## [Problem to work on]
Of all the entries below, retype only the lines from the one with "(40, 44) (3399, 6)" through the one with "((21, 24), 0.8984725965858041)", exactly as they appear.

━━━━━━━━━━━━━━━━━━━━━━━━━━━━━━

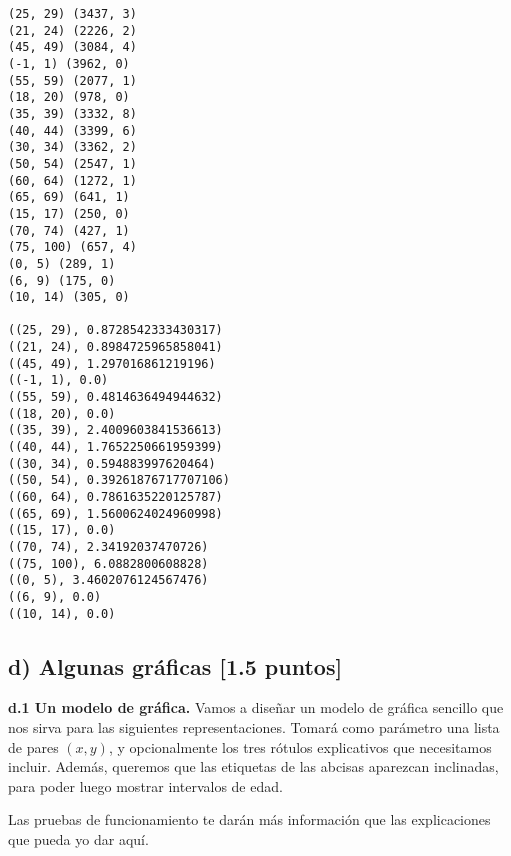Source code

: \documentclass[11pt]{article}
\begin{document}
    \begin{Verbatim}[commandchars=\\\{\}]
(25, 29) (3437, 3)
(21, 24) (2226, 2)
(45, 49) (3084, 4)
(-1, 1) (3962, 0)
(55, 59) (2077, 1)
(18, 20) (978, 0)
(35, 39) (3332, 8)
(40, 44) (3399, 6)
(30, 34) (3362, 2)
(50, 54) (2547, 1)
(60, 64) (1272, 1)
(65, 69) (641, 1)
(15, 17) (250, 0)
(70, 74) (427, 1)
(75, 100) (657, 4)
(0, 5) (289, 1)
(6, 9) (175, 0)
(10, 14) (305, 0)

((25, 29), 0.8728542333430317)
((21, 24), 0.8984725965858041)
((45, 49), 1.297016861219196)
((-1, 1), 0.0)
((55, 59), 0.4814636494944632)
((18, 20), 0.0)
((35, 39), 2.4009603841536613)
((40, 44), 1.7652250661959399)
((30, 34), 0.594883997620464)
((50, 54), 0.39261876717707106)
((60, 64), 0.7861635220125787)
((65, 69), 1.5600624024960998)
((15, 17), 0.0)
((70, 74), 2.34192037470726)
((75, 100), 6.0882800608828)
((0, 5), 3.4602076124567476)
((6, 9), 0.0)
((10, 14), 0.0)
    \end{Verbatim}

    \hypertarget{d-algunas-gruxe1ficas-1.5-puntos}{%
\subsection{d) Algunas gráficas {[}1.5
puntos{]}}\label{d-algunas-gruxe1ficas-1.5-puntos}}

\textbf{d.1 Un modelo de gráfica.} Vamos a diseñar un modelo de gráfica
sencillo que nos sirva para las siguientes representaciones. Tomará como
parámetro una lista de pares \((x, y)\), y opcionalmente los tres
rótulos explicativos que necesitamos incluir. Además, queremos que las
etiquetas de las abcisas aparezcan inclinadas, para poder luego mostrar
intervalos de edad.

Las pruebas de funcionamiento te darán más información que las
explicaciones que pueda yo dar aquí.
\end{document}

━━━━━━━━━━━━━━━━━━━━━━━━━━━━━━

## [Output below]
(40, 44) (3399, 6)
(30, 34) (3362, 2)
(50, 54) (2547, 1)
(60, 64) (1272, 1)
(65, 69) (641, 1)
(15, 17) (250, 0)
(70, 74) (427, 1)
(75, 100) (657, 4)
(0, 5) (289, 1)
(6, 9) (175, 0)
(10, 14) (305, 0)

((25, 29), 0.8728542333430317)
((21, 24), 0.8984725965858041)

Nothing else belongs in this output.